Saved data entries
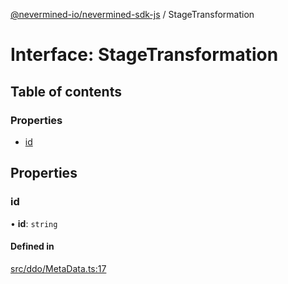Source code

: [@nevermined-io/nevermined-sdk-js](../code-reference.md) / StageTransformation

# Interface: StageTransformation

## Table of contents

### Properties

- [id](StageTransformation.md#id)

## Properties

### id

• **id**: `string`

#### Defined in

[src/ddo/MetaData.ts:17](https://github.com/nevermined-io/sdk-js/blob/661349d/src/ddo/MetaData.ts#L17)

*Work task:* Quote every entry exactly, with the pictures omitted.

*Exercise solution:*
Source code

: [@nevermined-io/nevermined-sdk-js](../code-reference.md) / StageTransformation

# Interface: StageTransformation

## Table of contents

### Properties

- [id](StageTransformation.md#id)

## Properties

### id

• **id**: `string`

#### Defined in

[src/ddo/MetaData.ts:17](https://github.com/nevermined-io/sdk-js/blob/661349d/src/ddo/MetaData.ts#L17)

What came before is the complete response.